Department of Nutritional Sciences, University of Connecticut, 27 Manter Rd., Storrs, CT, 06269, USA.
Eur J Nutr. 2021 Sep;60(6):3315-3324. doi: 10.1007/s00394-021-02509-z. Epub 2021 Feb 17.
Anti-inflammatory and antioxidant effects of fucoxanthin (FCX), a xanthophyll carotenoid, have been suggested. However, underlying mechanisms are elusive. The objective of this study was to elucidate the mechanisms by which FCX and its metabolites inhibit lipopolysaccharide (LPS)-induced inflammation and oxidative stress in macrophages.
The effects of the FCX on mRNA and protein expression of pro-inflammatory cytokines and antioxidant genes, and reactive oxygen species (ROS) accumulation were determined in RAW 264.7 macrophages. A potential role of FCX in the modulation of phosphatidylinositol 3-kinase (PI3K)/AKT/nuclear E2-related factor 2 (NRF2) axis was evaluated.
FCX significantly decreased LPS-induced interleukin (Il)6, Il1b, and tumor necrosis factor α (Tnf) mRNA abundance and TNFα secretion. FCX attenuated LPS or tert-butyl-hydroperoxide-induced ROS accumulation with concomitant increases in the expression of antioxidant enzymes. Also, trolox equivalent antioxidant capacity assay demonstrated that FCX had a potent free radical scavenging property. FCX markedly increased nuclear translocation of NRF2 in LPS-treated macrophages, consequently inducing its target gene expression. Interestingly, the effect of FCX on NRF2 nuclear translocation was noticeably diminished by LY294002, an inhibitor of PI3K, but not by inhibitors of mitogen-activated protein kinases. Phosphorylation of AKT, a downstream element of PI3K, was also markedly increased by FCX. FCX metabolites, such as fucoxanthinol and amarouciaxanthin A, significantly attenuated LPS-induced ROS accumulation and pro-inflammatory cytokine expression.

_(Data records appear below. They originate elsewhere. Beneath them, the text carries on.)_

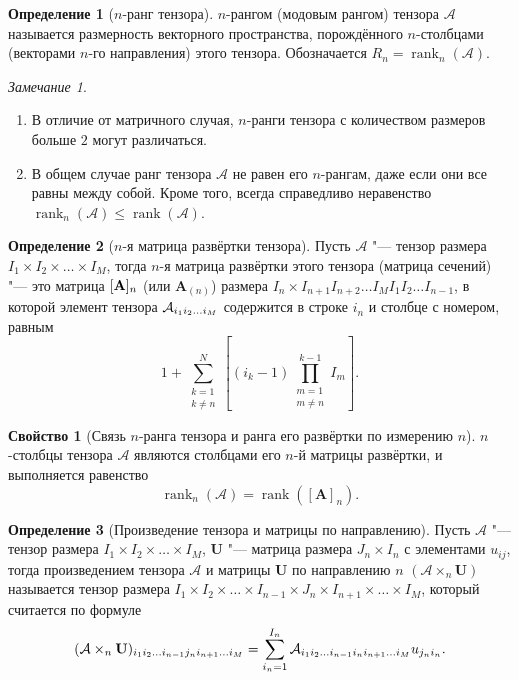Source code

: \documentclass[specialist,
  substylefile=spbu.rtx,
subf,href,colorlinks=true, 12pt]{disser}
\theoremstyle{plain}
\theoremstyle{definition}
\newtheorem{definition}{Определение}[section]
\newtheorem{property}{Свойство}[section]
\theoremstyle{remark}
\newtheorem*{remark}{Замечание}
\begin{document}
\begin{definition}[$n$-ранг тензора]
  $n$-рангом (модовым рангом) тензора $\mathcal{A}$ называется размерность векторного пространства, порождённого
  $n$-столбцами (векторами $n$-го направления) этого тензора.
  Обозначается $R_n=\operatorname{rank}_{n}(\mathcal{A})$.
\end{definition}

\begin{remark}
  \begin{enumerate}
    \item В отличие от матричного случая, $n$-ранги тензора с количеством размеров больше $2$ могут различаться.
    \item В общем случае ранг тензора $\mathcal{A}$ не равен его $n$-рангам, даже если они все равны между
      собой.
      Кроме того, всегда справедливо неравенство
      $\operatorname{rank}_n(\mathcal{A})\leqslant \operatorname{rank}(\mathcal{A})$.
  \end{enumerate}
\end{remark}

\begin{definition}[$n$-я матрица развёртки тензора]
  Пусть $\mathcal{A}$ "--- тензор размера \linebreak $I_1\times I_2\times\ldots\times I_M$, тогда $n$-я матрица
  развёртки этого тензора (матрица сечений) "--- это матрица $[\mathbf{A}]_n$ (или $\mathbf{A}_{(n)}$)
  размера $I_n\times I_{n+1}I_{n+2}\ldots I_{M}I_{1}I_{2}\ldots I_{n-1}$,
  в которой элемент тензора $\mathcal{A}_{i_1 i_2\ldots i_M}$ содержится в строке $i_n$ и столбце с номером, равным
  \[
    1 + \sum_{\substack{k = 1 \\ k \ne n}}^{N} \left[(i_k - 1)
    \prod_{\substack{m=1 \\ m\ne n}}^{k-1} I_m\right].
  \]
\end{definition}

\begin{property}
  [Связь $n$-ранга тензора и ранга его развёртки по измерению $n$]
  $n$-столб\-цы тензора $\mathcal{A}$ являются столбцами его $n$-й матрицы развёртки, и выполняется равенство
  \[
    \operatorname{rank}_{n}(\mathcal{A})=\operatorname{rank}\left(\left[\mathbf{A}\right]_n\right).
  \]
\end{property}

\begin{definition}[Произведение тензора и матрицы по направлению]
  Пусть $\mathcal A$ "--- тензор размера $I_1\times I_2\times\ldots\times I_M$, $\mathbf U$
  "--- матрица размера $J_n\times I_n$ с элементами $u_{ij}$,
  тогда произведением тензора $\mathcal{A}$ и матрицы $\mathbf{U}$ по
  направлению $n$ $(\mathcal{A}\times_n \mathbf U)$ называется тензор размера
  $I_1\times I_2\times\ldots\times I_{n-1} \times J_n\times I_{n+1}\times \ldots\times I_M$,
  который считается по формуле
  \[
    (\mathcal{A}\times_n \mathbf U)_{i_1 i_2\ldots i_{n-1}j_n i_{n+1}\ldots i_M} =
    \sum_{i_n=1}^{I_n} \mathcal{A}_{i_1 i_2\ldots i_{n-1}i_n i_{n+1} \ldots i_M} u_{j_n i_n}.
  \]
\end{definition}
\end{document}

FCX exerts anti-inflammatory and antioxidant effects by the activation of NRF2 in the macrophages activated by LPS, which is mediated, at least in part, through the PI3K/AKT pathway.
具有叶黄素类胡萝卜素特征的岩藻黄质(FCX)具有抗炎和抗氧化作用。然而,其潜在机制尚不清楚。本研究旨在阐明 FCX 及其代谢物抑制脂多糖(LPS)诱导的巨噬细胞炎症和氧化应激的机制。
在 RAW 264.7 巨噬细胞中,测定 FCX 对促炎细胞因子和抗氧化基因的 mRNA 和蛋白表达以及活性氧(ROS)积累的影响。评估 FCX 在调节磷脂酰肌醇 3-激酶(PI3K)/AKT/核 E2 相关因子 2(NRF2)轴中的作用。
FCX 显著降低 LPS 诱导的白细胞介素(IL)6、IL1b 和肿瘤坏死因子(TNF)α mRNA 丰度和 TNFα 分泌。FCX 减弱 LPS 或叔丁基过氧化物诱导的 ROS 积累,同时增加抗氧化酶的表达。此外,trolox 当量抗氧化能力测定表明 FCX 具有强大的自由基清除特性。FCX 显著增加 LPS 处理的巨噬细胞中 NRF2 的核易位,从而诱导其靶基因表达。有趣的是,PI3K 抑制剂 LY294002 显著减弱了 FCX 对 NRF2 核易位的作用,但丝裂原活化蛋白激酶抑制剂则不然。PI3K 的下游元件 AKT 的磷酸化也被 FCX 显著增加。FCX 的代谢物,如岩藻黄质醇和amarouciaxanthin A,显著减轻 LPS 诱导的 ROS 积累和促炎细胞因子表达。
FCX 通过激活 LPS 激活的巨噬细胞中的 NRF2 发挥抗炎和抗氧化作用,至少部分通过 PI3K/AKT 途径介导。